There is nothing on the bottle or the website that gives you any indication of what this means. It’s basically buyer beware. I think I can say for sure that I usually do not have as much oil in my food as these capsules contain. So what kind of a diet would a person who got all these oils every day follow, and does anyone naturally follow such a diet? Do you get all these oils by following the basic food pyramid?

Perhaps you should reverse your thinking. Seek out an objective and independent source (or more) as to a nutritionally competent and medically sound recommendation of vitamins and daily dosages, and not a commercial product’s opinion.

After all, there is that disclaimer on the site … "The information on this site is for information purposes only and is not intended as a substitute for advice from a physician or other health care professional or any information contained in product labeling. You should consult a healthcare professional before starting any diet, supplement or exercise program, before taking any medication, or if you have or suspect you might have a health problem. "
Maybe start from Quackwatch —> Where To Get Professional Nutrition Advice

Well, let’s see. Eicosapantaenoic (not Elcosapantaenoic) acid is found in salmon. Docosahexaenoic acid is synthesized in the body from eicosapantaenoic acid. That much oleic acid could be found in maybe half a teaspoon of olive oil. Linoleic acid, α-linolenic, and γ-linolenic acids are in most vegetable oils, probably less than a tablespoon for those amounts, all told.

2.5 g of fat is really not that much. I think a decent number of people get all this in their diet, easy.

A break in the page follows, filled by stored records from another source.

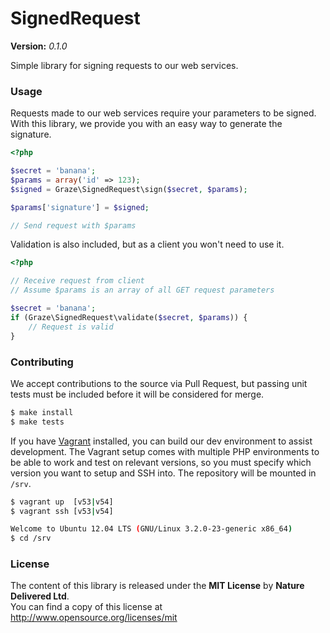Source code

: # SignedRequest #


**Version:** *0.1.0*<br/>


Simple library for signing requests to our web services.


### Usage ###

Requests made to our web services require your parameters to be signed.
With this library, we provide you with an easy way to generate the signature.

```php
<?php

$secret = 'banana';
$params = array('id' => 123);
$signed = Graze\SignedRequest\sign($secret, $params);

$params['signature'] = $signed;

// Send request with $params
```

Validation is also included, but as a client you won't need to use it.

```php
<?php

// Receive request from client
// Assume $params is an array of all GET request parameters

$secret = 'banana';
if (Graze\SignedRequest\validate($secret, $params)) {
    // Request is valid
}

```


### Contributing ###
We accept contributions to the source via Pull Request,
but passing unit tests must be included before it will be considered for merge.
```bash
$ make install
$ make tests
```

If you have [Vagrant][vagrant] installed, you can build our dev environment to assist development.
The Vagrant setup comes with multiple PHP environments to be able to work and test on relevant versions,
so you must specify which version you want to setup and SSH into.
The repository will be mounted in `/srv`.
```bash
$ vagrant up  [v53|v54]
$ vagrant ssh [v53|v54]

Welcome to Ubuntu 12.04 LTS (GNU/Linux 3.2.0-23-generic x86_64)
$ cd /srv
```


### License ###
The content of this library is released under the **MIT License** by **Nature Delivered Ltd**.<br/>
You can find a copy of this license at http://www.opensource.org/licenses/mit


<!-- Links -->
[vagrant]: http://vagrantup.com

Well, Omega-6 is very common in a normal diet. You need no supplementation there. It’s in (wiki) * poultry
* avocado
* eggs
* cereals
* whole-grain breads
* baked goods
* nuts
* most vegetable oils
* flax/linseed oil
* hemp oil
* soybean oil
* cottonseed oil
* sunflower seed oil
* corn oil
* safflower oil
* pumpkin seeds

OTOH, Omega-3’s best sources are fatty cold-water fish and flax. Those numbers you give are about what the FDA suggests you should take.

There’s about 1 gram of Omega-3 in 3oz of Salmon, but it varies wildly.

So, either eat 21oz of Salmon a week, or take the pill daily. :stuck_out_tongue:

Those aren’t vitamins, they’re fatty acids. Molecules of fat are formed by glicerol and fatty acids, so unless you live on vegetables cooked with zero oil and fat, you’re probably getting a lot more “oils” than you thought. Even if you’re living on vegetables cooked with zero oil and fat, some of them contain a lot of oil (you know, the ones from which we do extract oils).

Darn, out of time.

Omega-n means that the molecule of oil (which is basically a line of carbon atoms with an “acid” group at the end, see oleic acid here(1), the acid is the part with the Os) has a double bond in the n position counting from the “tail.” The end of the drawing is a carbon, every angle is another carbon. If you count from the tail, you’ll see the = is at the 9th position. So yes, oleic acid is an omega-9 acid.

(1) the drawing in the English version is different. It may be more “dynamic looking,” but this one is the usual one, being more compact.